Here's how it all went down:
Delta chief Richard Anderson and other U.S. airline executives have been saying that they can't compete with Persian Gulf carriers on international flights because the state-owned airlines receive billions of dollars in subsidies from their governments.
The U.S. airline executives have asked federal officials to renegotiate the treaties that allow such carriers to increase flights to the U.S.
The gulf-based airlines shot back, saying U.S. carriers have received government subsidies of their own in the form of government loan guarantees after the Sept. 11 terror attacks and benefits from bankruptcy protections over the last few years.
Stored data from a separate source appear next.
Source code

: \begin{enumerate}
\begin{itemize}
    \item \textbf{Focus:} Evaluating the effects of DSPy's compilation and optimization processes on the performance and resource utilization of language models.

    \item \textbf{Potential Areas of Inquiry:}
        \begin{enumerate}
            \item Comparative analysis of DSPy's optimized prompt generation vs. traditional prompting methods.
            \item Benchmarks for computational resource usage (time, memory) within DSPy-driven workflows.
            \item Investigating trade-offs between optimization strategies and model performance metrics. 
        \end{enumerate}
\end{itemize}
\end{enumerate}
Anderson got into hot water when he launched a salvo in a televised interview with CNN: "It's a great irony to have the UAE from the Arabian Peninsula talk about that, given the fact that our industry was really shocked by the terrorism of 9/11, which came from terrorists from the Arabian Peninsula," he said.
Of the 19 terrorists involved in hijacking the commercial planes on 9/11, 15 were from Saudi Arabia and two were from the United Arab Emirates. The remaining two hijackers were from Egypt and Lebanon.
Emirates CEO Tim Clark said Anderson "crossed the line" when he seemed to link the terrorist attacks to the governments of Saudi Arabia and the United Arab Emirates and the state-owned airlines.
Anderson apologized but Emirates officials are still miffed.
"We believe that the statements made this week by Mr. Anderson were deliberately crafted and delivered for specific effect," the airline said in a statement.